BLOOMINGTON, Ill. – In the days since al-Qaeda became a household word, Westerners have grappled with the distinction between radical Islam and Islam as practiced in mainstream Muslim culture. To gain insights into the impact of religion on Muslim youth, the first phase of a long-term study has found that social success is strongly linked to religious involvement within the Islamic majority nation of Indonesia, according to the study’s co-author Doran French, professor and chair of psychology at Illinois Wesleyan University.
This study of Muslim 13-year-olds found a correlation between religious involvement across many indices of social competence or success. French and his collaborators found that adolescents with higher degrees of spirituality and religious practice were more popular with peers, had greater academic achievement, displayed more prosocial behavior (being helpful to others), had greater self-esteem, and were more able to regulate their behavior. Those with higher religious involvement were less likely to exhibit deviant behavior or experience negative “internalizing behavior” such as depression or anxiety.

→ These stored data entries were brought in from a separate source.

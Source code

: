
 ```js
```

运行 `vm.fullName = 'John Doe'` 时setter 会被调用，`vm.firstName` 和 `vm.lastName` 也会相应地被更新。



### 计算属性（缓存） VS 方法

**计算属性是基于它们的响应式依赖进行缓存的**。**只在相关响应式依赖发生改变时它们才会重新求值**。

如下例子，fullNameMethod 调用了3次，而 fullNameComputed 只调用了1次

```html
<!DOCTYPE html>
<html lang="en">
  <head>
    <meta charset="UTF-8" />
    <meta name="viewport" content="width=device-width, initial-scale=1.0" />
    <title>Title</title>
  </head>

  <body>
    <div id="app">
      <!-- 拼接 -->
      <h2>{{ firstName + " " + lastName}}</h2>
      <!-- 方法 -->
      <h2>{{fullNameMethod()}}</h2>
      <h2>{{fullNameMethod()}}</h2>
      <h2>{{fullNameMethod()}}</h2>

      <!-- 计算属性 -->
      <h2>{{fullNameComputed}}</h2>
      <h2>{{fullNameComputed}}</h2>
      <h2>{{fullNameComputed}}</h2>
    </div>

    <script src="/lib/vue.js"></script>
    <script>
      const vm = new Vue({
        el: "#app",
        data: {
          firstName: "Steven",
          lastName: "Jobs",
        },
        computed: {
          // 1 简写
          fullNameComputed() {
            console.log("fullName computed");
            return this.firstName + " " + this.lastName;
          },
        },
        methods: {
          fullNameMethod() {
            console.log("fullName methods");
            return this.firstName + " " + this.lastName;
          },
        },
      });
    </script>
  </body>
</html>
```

French suggested that a key to interpreting these findings is understanding the context of a homogenously religious culture, where religion permeates society and is a public, community identity rather than a compartmentalized, private experience as in the U.S. For example, he said, the team’s research assistants would stop meetings to observe the call to prayers, for which television shows also are interrupted.
“I think within a homogeneous religious society, being a competent person, being a successful person also means being a religious person,” French said.